Gut microbiota-reactive IgG regulates gut microbiota development and immunity against enteric pathogens in early life

Abstract

Abstract The gut microbiota elicits antigen-specific IgG at steady state that cross-reacts to pathogenic Gram-negative Enterobacteriaceae to confer protection against systemic infection. The role of these IgG antibodies in the development of gut microbiome and immunity against enteric pathogens in early life, however, remains largely undefined. In this study, we demonstrate that gut microbiota-induced maternal IgG is transferred to the neonatal gut through maternal milk via the neonatal Fc receptor and confers critical protection by inhibiting colonization and attachment of C. rodentium to the mucosa in the neonatal gut.
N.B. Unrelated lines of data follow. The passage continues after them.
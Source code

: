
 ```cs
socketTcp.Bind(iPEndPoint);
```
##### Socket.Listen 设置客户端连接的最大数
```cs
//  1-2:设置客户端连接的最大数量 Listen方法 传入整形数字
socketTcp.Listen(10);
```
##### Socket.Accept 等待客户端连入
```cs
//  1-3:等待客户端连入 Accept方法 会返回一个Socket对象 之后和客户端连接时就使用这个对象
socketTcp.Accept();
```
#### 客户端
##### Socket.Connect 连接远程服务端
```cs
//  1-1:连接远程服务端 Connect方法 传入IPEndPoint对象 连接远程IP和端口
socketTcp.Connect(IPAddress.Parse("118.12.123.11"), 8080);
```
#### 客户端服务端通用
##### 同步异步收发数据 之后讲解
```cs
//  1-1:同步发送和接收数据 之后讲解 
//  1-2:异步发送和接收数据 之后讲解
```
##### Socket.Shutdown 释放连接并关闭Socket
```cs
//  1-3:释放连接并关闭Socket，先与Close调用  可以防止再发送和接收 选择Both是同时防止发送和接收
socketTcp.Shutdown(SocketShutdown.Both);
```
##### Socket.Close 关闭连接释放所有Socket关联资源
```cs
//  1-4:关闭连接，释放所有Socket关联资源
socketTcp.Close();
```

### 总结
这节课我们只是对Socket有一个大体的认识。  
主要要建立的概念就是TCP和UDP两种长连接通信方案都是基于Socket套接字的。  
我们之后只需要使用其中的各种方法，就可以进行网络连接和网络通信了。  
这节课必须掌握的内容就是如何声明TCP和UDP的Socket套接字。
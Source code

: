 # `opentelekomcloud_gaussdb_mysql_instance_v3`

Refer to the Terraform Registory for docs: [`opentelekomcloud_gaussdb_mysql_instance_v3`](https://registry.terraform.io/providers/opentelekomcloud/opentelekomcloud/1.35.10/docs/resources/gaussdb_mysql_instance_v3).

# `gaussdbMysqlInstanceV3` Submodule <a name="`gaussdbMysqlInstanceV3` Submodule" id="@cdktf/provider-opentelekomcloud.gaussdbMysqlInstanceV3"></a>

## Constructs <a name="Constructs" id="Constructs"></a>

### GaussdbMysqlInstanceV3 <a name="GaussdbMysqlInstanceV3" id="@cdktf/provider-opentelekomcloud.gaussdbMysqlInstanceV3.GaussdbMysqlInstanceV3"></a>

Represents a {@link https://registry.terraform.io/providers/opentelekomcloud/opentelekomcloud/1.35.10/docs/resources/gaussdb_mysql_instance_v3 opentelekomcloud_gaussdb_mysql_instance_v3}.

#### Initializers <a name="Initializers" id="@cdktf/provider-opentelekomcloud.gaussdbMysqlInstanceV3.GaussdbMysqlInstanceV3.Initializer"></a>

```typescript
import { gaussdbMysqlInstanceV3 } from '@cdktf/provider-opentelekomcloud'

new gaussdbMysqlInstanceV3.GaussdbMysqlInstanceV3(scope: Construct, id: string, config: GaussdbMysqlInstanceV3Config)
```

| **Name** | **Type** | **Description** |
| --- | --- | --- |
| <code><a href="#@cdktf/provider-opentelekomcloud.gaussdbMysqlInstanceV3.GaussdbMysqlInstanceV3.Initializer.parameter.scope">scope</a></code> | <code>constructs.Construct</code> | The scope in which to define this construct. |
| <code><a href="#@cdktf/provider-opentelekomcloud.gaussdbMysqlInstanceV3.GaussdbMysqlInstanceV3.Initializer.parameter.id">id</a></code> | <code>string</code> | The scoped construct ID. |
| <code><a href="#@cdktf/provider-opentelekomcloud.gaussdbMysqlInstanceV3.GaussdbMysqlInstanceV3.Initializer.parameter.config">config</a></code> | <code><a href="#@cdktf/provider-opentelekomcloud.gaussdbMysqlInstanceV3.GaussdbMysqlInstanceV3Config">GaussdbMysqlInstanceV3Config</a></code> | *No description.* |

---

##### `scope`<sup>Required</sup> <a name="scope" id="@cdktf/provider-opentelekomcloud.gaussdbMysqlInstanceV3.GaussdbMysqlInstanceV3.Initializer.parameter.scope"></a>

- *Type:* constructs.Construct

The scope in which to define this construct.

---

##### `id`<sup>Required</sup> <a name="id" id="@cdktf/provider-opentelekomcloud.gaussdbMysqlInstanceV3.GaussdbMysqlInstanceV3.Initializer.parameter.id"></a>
Enhanced neonatal immunity against oral C. rodentium infection was observed following maternal immunization with a gut microbiota-derived IgG antigen, outer-membrane protein A (OMP-A), or induction of protective IgG antibodies in germ-free mice after reconstitution with IgG-inducing gut bacteria. Furthermore, we generated a mouse model with complete deficiency in all IgG isotypes. IgG-deficient neonatal mice exhibited increased susceptibility to C. rodentium infection, altered gut microbiome and increased numbers of intestinal IL-17-producing γδ T cells driven by the gut microbiome at steady state. The altered gut microbiome persisted into adulthood in IgG KO mice and contributed to increased disease severity in DSS-induced colitis. Taken together, our studies have defined critical roles for gut microbiome-induced IgG antibodies in shaping the gut microbiome and immunity against Gram-negative enteric pathogens from early life to adulthood.